Supplied data section start

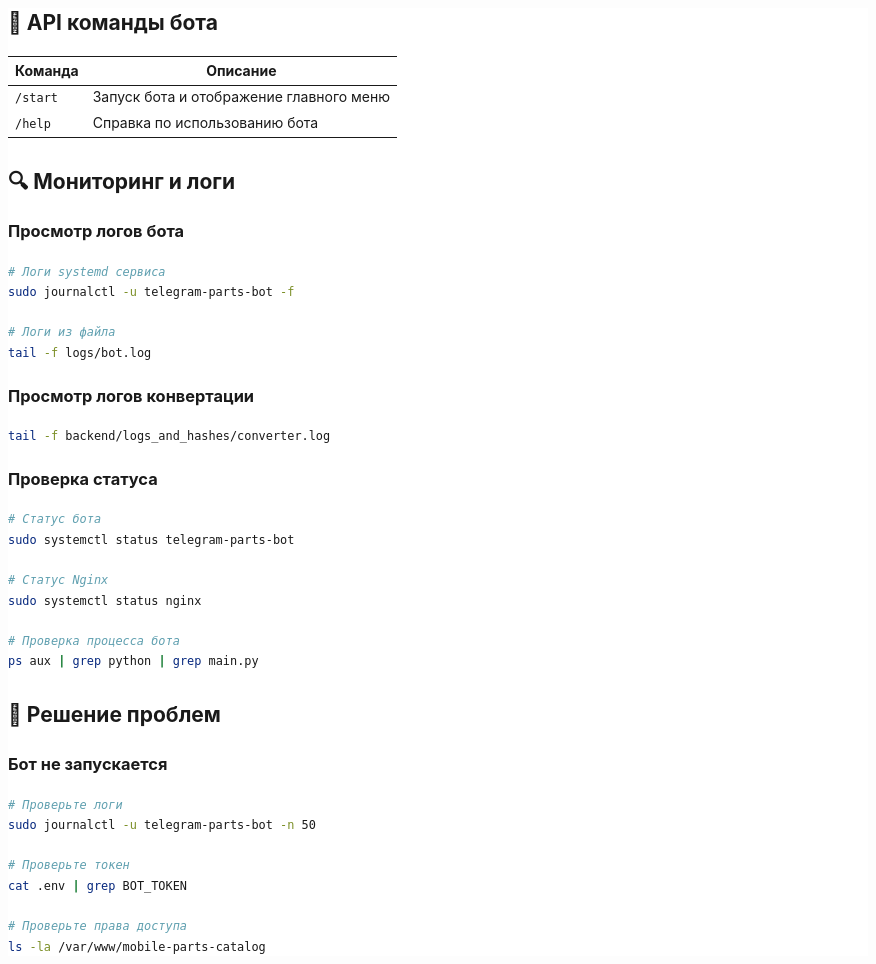 ## 📝 API команды бота

| Команда | Описание |
|---------|----------|
| `/start` | Запуск бота и отображение главного меню |
| `/help` | Справка по использованию бота |

## 🔍 Мониторинг и логи

### Просмотр логов бота

```bash
# Логи systemd сервиса
sudo journalctl -u telegram-parts-bot -f

# Логи из файла
tail -f logs/bot.log
```

### Просмотр логов конвертации

```bash
tail -f backend/logs_and_hashes/converter.log
```

### Проверка статуса

```bash
# Статус бота
sudo systemctl status telegram-parts-bot

# Статус Nginx
sudo systemctl status nginx

# Проверка процесса бота
ps aux | grep python | grep main.py
```

## 🐛 Решение проблем

### Бот не запускается

```bash
# Проверьте логи
sudo journalctl -u telegram-parts-bot -n 50

# Проверьте токен
cat .env | grep BOT_TOKEN

# Проверьте права доступа
ls -la /var/www/mobile-parts-catalog
```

Supplied data section end

What is needed: Look through the listing above and copy each line where the string "status" occurs.

Task response:
sudo systemctl status telegram-parts-bot
sudo systemctl status nginx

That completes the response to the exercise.